|By Marketwired .||
|August 6, 2014 05:00 PM EDT||
KNOXVILLE, TENNESSEE -- (Marketwired) -- 08/06/14 -- Xinergy Ltd. (TSX: XRG), a Central Appalachian coal producer, today announced that it has entered into an exclusive agreement with Mercuria Energy Trading, Inc. to act as its sales agent to develop opportunities and sell Xinergy's thermal and metallurgical coal production into the U.S. domestic and international markets.
"We are very excited to enter into a sales agreement with one of the world's largest coal traders to market our high quality thermal and metallurgical coals. We have told our investors that the Company had many levers to use to strengthen our position in the space, and we intend on capitalizing on them. Today, we delivered on the second of such levers," said Bernie Mason, President and CEO of Xinergy Ltd. "Mercuria is a global leader in energy and commodity trading. We are very pleased to partner with such a group to assist us in marketing our coal production," continued Mason.
The Agreement continues through December 31, 2015 and has provisions for extensions into the future.
About Xinergy Ltd.
Headquartered in Knoxville, Tennessee, Xinergy Ltd., through its wholly owned subsidiary Xinergy Corp. and its subsidiaries, is engaged in coal mining in West Virginia and Virginia. Xinergy sells high quality metallurgical and thermal coal to electric utilities, steelmakers, energy trading firms and industrial companies. For more information, please visit www.xinergycorp.com.
This news release contains forward-looking information based on the Company's expectations and beliefs concerning future events and involves risks and uncertainties that are outside of our control and may cause actual results to materially differ from current expectations. Some of these key assumptions include, among other things: no material disruption in production, or no material variation in anticipated thermal and metallurgical coal sales volumes; no material decline in markets and pricing of steam or metallurgical coal other than anticipated variations; continued availability of an no material disruption in rail service; no production, construction or shipping disruptions due to adverse weather conditions other than normal, seasonal patterns; no material delays in the current timing for completion of ongoing projects; no material delays in the receipt of anticipated mining permits from governmental agencies; financing will be available on terms favorable and reasonable to the Company; no material variation in historical coal purchasing practices of customers; coal sales contracts will be entered into with new customers; parties execute and deliver contracts currently under negotiation; and no material variations in the current regulatory environment. The reader is cautioned that such assumptions, although considered reasonable by us at the time of preparation, may prove to be incorrect.

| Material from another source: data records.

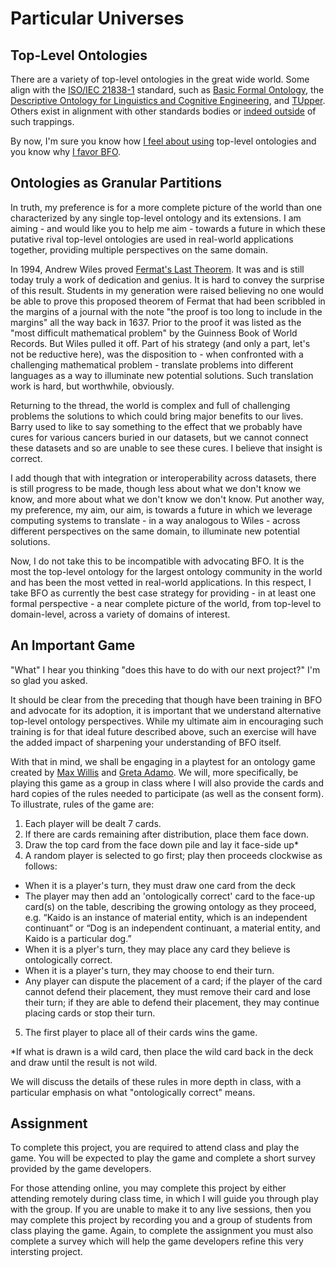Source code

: # Particular Universes

## Top-Level Ontologies
There are a variety of top-level ontologies in the great wide world. Some align with the [ISO/IEC 21838-1](https://www.iso.org/standard/71954.html) standard, such as [Basic Formal Ontology](https://www.iso.org/standard/74572.html), the [Descriptive Ontology for Linguistics and Cognitive Engineering](https://www.iso.org/standard/78927.html), and [TUpper](https://www.iso.org/standard/78928.html). Others exist in alignment with other standards bodies or [indeed outside](https://en.wikipedia.org/wiki/Upper_ontology) of such trappings. 

By now, I'm sure you know how [I feel about using](https://www.youtube.com/watch?v=UVR1_WsGXMQ) top-level ontologies and you know why [I favor BFO](https://www.youtube.com/watch?v=BuXoA3F5hBA). 

## Ontologies as Granular Partitions 
In truth, my preference is for a more complete picture of the world than one characterized by any single top-level ontology and its extensions. I am aiming - and would like you to help me aim - towards a future in which these putative rival top-level ontologies are used in real-world applications together, providing multiple perspectives on the same domain. 

In 1994, Andrew Wiles proved [Fermat's Last Theorem](https://en.wikipedia.org/wiki/Wiles%27s_proof_of_Fermat%27s_Last_Theorem). It was and is still today truly a work of dedication and genius. It is hard to convey the surprise of this result. Students in my generation were raised believing no one would be able to prove this proposed theorem of Fermat that had been scribbled in the margins of a journal with the note "the proof is too long to include in the margins" all the way back in 1637. Prior to the proof it was listed as the "most difficult mathematical problem" by the Guinness Book of World Records. But Wiles pulled it off. Part of his strategy (and only a part, let's not be reductive here), was the disposition to - when confronted with a challenging mathematical problem - translate problems into different languages as a way to illuminate new potential solutions. Such translation work is hard, but worthwhile, obviously. 

Returning to the thread, the world is complex and full of challenging problems the solutions to which could bring major benefits to our lives. Barry used to like to say something to the effect that we probably have cures for various cancers buried in our datasets, but we cannot connect these datasets and so are unable to see these cures. I believe that insight is correct.

I add though that with integration or interoperability across datasets, there is still progress to be made, though less about what we don't know we know, and more about what we don't know we don't know. Put another way, my preference, my aim, our aim, is towards a future in which we leverage computing systems to translate - in a way analogous to Wiles - across different perspectives on the same domain, to illuminate new potential solutions. 

Now, I do not take this to be incompatible with advocating BFO. It is the most the top-level ontology for the largest ontology community in the world and has been the most vetted in real-world applications. In this respect, I take BFO as currently the best case strategy for providing - in at least one formal perspective - a near complete picture of the world, from top-level to domain-level, across a variety of domains of interest. 

## An Important Game

"What" I hear you thinking "does this have to do with our next project?" I'm so glad you asked. 

It should be clear from the preceding that though have been training in BFO and advocate for its adoption, it is important that we understand alternative top-level ontology perspectives. While my ultimate aim in encouraging such training is for that ideal future described above, such an exercise will have the added impact of sharpening your understanding of BFO itself. 

With that in mind, we shall be engaging in a playtest for an ontology game created by [Max Willis](https://www.maxwillis.net/index.html) and [Greta Adamo](https://duckduckgo.com/?q=greta+adamo&ia=web). We will, more specifically, be playing this game as a group in class where I will also provide the cards and hard copies of the rules needed to participate (as well as the consent form). To illustrate, rules of the game are: 

1) Each player will be dealt 7 cards.
2) If there are cards remaining after distribution, place them face down. 
3) Draw the top card from the face down pile and lay it face-side up* 
4) A random player is selected to go first; play then proceeds clockwise as follows: 
- When it is a player's turn, they must draw one card from the deck
- The player may then add an 'ontologically correct' card to the face-up card(s) on the table, describing the growing ontology as they proceed, e.g. “Kaido is an instance of material entity, which is an independent continuant” or “Dog is an independent continuant, a material entity, and Kaido is a particular dog.”
- When it is a plyer's turn, they may place any card they believe is ontologically correct.
- When it is a player's turn, they may choose to end their turn. 
- Any player can dispute the placement of a card; if the player of the card cannot defend their placement, they must remove their card and lose their turn; if they are able to defend their placement, they may continue placing cards or stop their turn.
5) The first player to place all of their cards wins the game. 

*If what is drawn is a wild card, then place the wild card back in the deck and draw until the result is not wild. 

We will discuss the details of these rules in more depth in class, with a particular emphasis on what "ontologically correct" means. 

## Assignment 

To complete this project, you are required to attend class and play the game. You will be expected to play the game and complete a short survey provided by the game developers. 

For those attending online, you may complete this project by either attending remotely during class time, in which I will guide you through play with the group. If you are unable to make it to any live sessions, then you may complete this project by recording you and a group of students from class playing the game. Again, to complete the assignment you must also complete a survey which will help the game developers refine this very intersting project. 
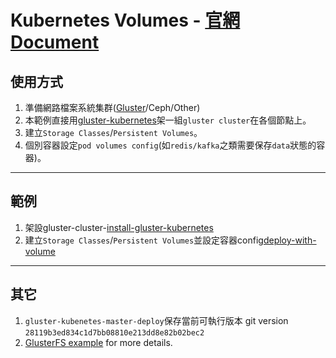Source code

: # Kubernetes Volumes - [官網Document](https://kubernetes.io/docs/concepts/storage/persistent-volumes/)

## 使用方式

1. 準備網路檔案系統集群([Gluster](http://www.l-penguin.idv.tw/book/Gluster-Storage_GitBook/gluster_intra/gluster_arch.html)/Ceph/Other)
2. 本範例直接用[gluster-kubernetes](https://github.com/gluster/gluster-kubernetes)架一組`gluster cluster`在各個節點上。
3. 建立`Storage Classes`/`Persistent Volumes`。
4. 個別容器設定`pod volumes config`(如`redis/kafka`之類需要保存`data`狀態的容器)。

---

## 範例

1. 架設gluster-cluster-[install-gluster-kubernetes](install-gluster-kubernetes.md)
2. 建立`Storage Classes`/`Persistent Volumes`並設定容器config[deploy-with-volume](deploy-with-volume.md)

---

## 其它

1. `gluster-kubenetes-master-deploy`保存當前可執行版本 git version `28119b3ed834c1d7bb08810e213dd8e82b02bec2`
2. [GlusterFS example](https://github.com/kubernetes/kubernetes/tree/master/examples/volumes/glusterfs) for more details.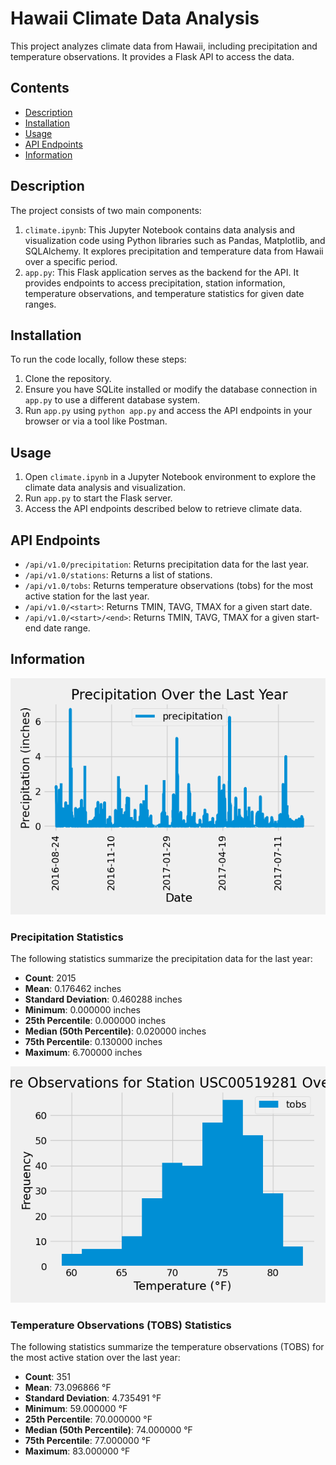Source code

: # Hawaii Climate Data Analysis

This project analyzes climate data from Hawaii, including precipitation and temperature observations. It provides a Flask API to access the data.

## Contents
- [Description](#description)
- [Installation](#installation)
- [Usage](#usage)
- [API Endpoints](#api-endpoints)
- [Information](#information)

## Description
The project consists of two main components:
1. `climate.ipynb`: This Jupyter Notebook contains data analysis and visualization code using Python libraries such as Pandas, Matplotlib, and SQLAlchemy. It explores precipitation and temperature data from Hawaii over a specific period.
2. `app.py`: This Flask application serves as the backend for the API. It provides endpoints to access precipitation, station information, temperature observations, and temperature statistics for given date ranges.

## Installation
To run the code locally, follow these steps:
1. Clone the repository.
2. Ensure you have SQLite installed or modify the database connection in `app.py` to use a different database system.
3. Run `app.py` using `python app.py` and access the API endpoints in your browser or via a tool like Postman.

## Usage
1. Open `climate.ipynb` in a Jupyter Notebook environment to explore the climate data analysis and visualization.
2. Run `app.py` to start the Flask server.
3. Access the API endpoints described below to retrieve climate data.

## API Endpoints
- `/api/v1.0/precipitation`: Returns precipitation data for the last year.
- `/api/v1.0/stations`: Returns a list of stations.
- `/api/v1.0/tobs`: Returns temperature observations (tobs) for the most active station for the last year.
- `/api/v1.0/<start>`: Returns TMIN, TAVG, TMAX for a given start date.
- `/api/v1.0/<start>/<end>`: Returns TMIN, TAVG, TMAX for a given start-end date range.

## Information
![alt text](precipitation_plot.png)

### Precipitation Statistics
The following statistics summarize the precipitation data for the last year:

- **Count**: 2015
- **Mean**: 0.176462 inches
- **Standard Deviation**: 0.460288 inches
- **Minimum**: 0.000000 inches
- **25th Percentile**: 0.000000 inches
- **Median (50th Percentile)**: 0.020000 inches
- **75th Percentile**: 0.130000 inches
- **Maximum**: 6.700000 inches

![alt text](temperature_histogram.png)

### Temperature Observations (TOBS) Statistics
The following statistics summarize the temperature observations (TOBS) for the most active station over the last year:

- **Count**: 351
- **Mean**: 73.096866 °F
- **Standard Deviation**: 4.735491 °F
- **Minimum**: 59.000000 °F
- **25th Percentile**: 70.000000 °F
- **Median (50th Percentile)**: 74.000000 °F
- **75th Percentile**: 77.000000 °F
- **Maximum**: 83.000000 °F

Actual results achieved during the forecast period may vary from the information provided herein as a result of numerous known and unknown risks and uncertainties and other factors. Additional factors include, but are not limited to the factors on page 6: changes in general economic, market and business conditions; uncertainties associated with estimating the quantity and quality of coal reserves and resources; commodity prices; currency exchange rates; the availability of credit facilities for capital expenditure requirements; debt service requirements; dependence on a single rail system; changes to federal and state legislation; liabilities inherent in coal mine development and production; competition for, among other things, capital, acquisitions of reserves, undeveloped lands and skilled personnel; geological, mining and processing technical problems; ability to obtain required mine licenses, mine permits and regulatory approvals required to proceed with mining and coal processing operations; ability to comply with current and future environmental and other laws; actions by governmental or regulatory authorities including increasing taxes and changes in other regulations; the occurrence of unexpected events involved in coal mine development and production; and other factors, many of which are beyond our control. Many of these risk factors and uncertainties are discussed in our Annual Information Form ("AIF") in a section entitled "Risk Factors" and other documents filed with the Canadian securities regulatory authorities available on SEDAR at www.sedar.com. Please refer to these documents for further details about the risks faced by the Company.